Majid Nawaz,
Dawn, October 6, 2013
Away it went in ignominy, on hundreds of wheelbarrows to be dumped in a dirty, humid and putrid discarded horse stable. I am talking about one of the world’s finest, and surely the second largest collection of rare books, manuscripts and document dealing with the history of Punjab, from Kabul to Delhi and from Kashmir to Sindh over the last 500 years.
In the old horse stable of the Lahore Civil Secretariat, in dark, moldy, dingy conditions, lies this amazing collection, all official record let me clarify, of over 70,000 rare books and under one million rare manuscripts and documents, piles upon piles, on the floor, on old broken desks, in cupboards without glass panes. The stink and humidity overwhelms the senses. Only in the British Museum Library of London is there a better collection, all kept in mint condition. They respect our rich history. In terms of our own history, we are the wretched of the earth.
I do not know the daft former chief secretary who ordered this evil move. All I have learnt from officials inside the Secretariat, and I have no reason to doubt their opinion, that after retiring he sits on judgment on the fate of other bureaucrats. His antics, they claim, still reads like a mad hatter’s tea party.

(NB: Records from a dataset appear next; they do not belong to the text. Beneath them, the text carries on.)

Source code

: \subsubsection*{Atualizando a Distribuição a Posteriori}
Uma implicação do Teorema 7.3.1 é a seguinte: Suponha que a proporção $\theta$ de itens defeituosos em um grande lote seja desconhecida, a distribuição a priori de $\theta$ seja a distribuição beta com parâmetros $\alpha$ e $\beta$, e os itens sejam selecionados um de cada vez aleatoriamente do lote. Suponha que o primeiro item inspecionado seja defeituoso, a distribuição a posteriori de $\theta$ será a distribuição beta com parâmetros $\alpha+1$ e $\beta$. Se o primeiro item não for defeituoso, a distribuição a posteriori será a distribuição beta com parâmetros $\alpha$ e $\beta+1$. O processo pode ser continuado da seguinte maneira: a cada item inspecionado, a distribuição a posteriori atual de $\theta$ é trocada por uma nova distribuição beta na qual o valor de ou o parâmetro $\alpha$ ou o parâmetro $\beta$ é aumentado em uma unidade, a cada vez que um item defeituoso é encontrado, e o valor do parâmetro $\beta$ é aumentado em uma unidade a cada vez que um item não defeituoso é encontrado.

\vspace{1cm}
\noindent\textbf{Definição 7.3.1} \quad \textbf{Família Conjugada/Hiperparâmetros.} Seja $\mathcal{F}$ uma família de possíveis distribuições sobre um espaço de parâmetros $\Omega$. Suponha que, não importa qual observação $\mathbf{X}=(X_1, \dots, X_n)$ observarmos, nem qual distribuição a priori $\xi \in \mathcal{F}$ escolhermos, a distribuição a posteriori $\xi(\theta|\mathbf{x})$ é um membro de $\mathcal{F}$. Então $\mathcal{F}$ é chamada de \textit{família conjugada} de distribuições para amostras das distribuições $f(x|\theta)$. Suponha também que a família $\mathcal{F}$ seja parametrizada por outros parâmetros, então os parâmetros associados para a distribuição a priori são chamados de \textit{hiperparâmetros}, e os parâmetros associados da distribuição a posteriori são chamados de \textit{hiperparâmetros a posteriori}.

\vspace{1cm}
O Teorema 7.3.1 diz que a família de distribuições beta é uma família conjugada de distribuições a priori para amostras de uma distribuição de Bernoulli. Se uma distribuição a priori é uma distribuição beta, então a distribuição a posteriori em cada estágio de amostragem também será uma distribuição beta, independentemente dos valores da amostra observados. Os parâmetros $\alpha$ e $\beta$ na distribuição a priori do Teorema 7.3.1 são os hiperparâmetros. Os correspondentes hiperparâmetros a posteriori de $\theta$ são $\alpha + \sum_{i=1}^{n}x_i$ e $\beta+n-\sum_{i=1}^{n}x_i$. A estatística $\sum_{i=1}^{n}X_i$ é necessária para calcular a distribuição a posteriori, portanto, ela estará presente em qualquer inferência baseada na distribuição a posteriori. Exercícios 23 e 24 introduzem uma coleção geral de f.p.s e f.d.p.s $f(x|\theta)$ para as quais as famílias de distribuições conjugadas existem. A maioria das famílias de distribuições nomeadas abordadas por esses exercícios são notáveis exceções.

But then that is what our present rulers probably want. I leave his bizarre ways for younger journalists unearth.
My attention today is focused on the old official horse stable in Lahore’s Civil Secretariat and the damage done to our heritage. In any other sane society he would be arrested and tried. In his reign he got vacated the old world-famous library and record-room in General Allard’s old home, where once Lawrence, Kipling and Garrett studied and researched and produced books that will live forever. Small men need a lot of space; such is their ‘imagined greatness’. A spacious second conference hall and a new rest room emerged. The brown ‘sahib’ acted his part with a vengeance.
In wheel-barrows by the thousands went the world’s finest record, rare manuscripts, rare documents and books, even the first litho prints the world had ever seen from the year 1600 onwards. In heaps he got them stacked in the horse stable, throwing them on the floor to decay. Mind you I am talking about over 70,000 rare books and under a million documents and manuscripts, the world’s second largest collection after the British Museum Library. If you are shocked, I am not surprised, for you have no idea what the Punjab bureaucracy has morphed into. The brilliance of Hallard is a distant dream.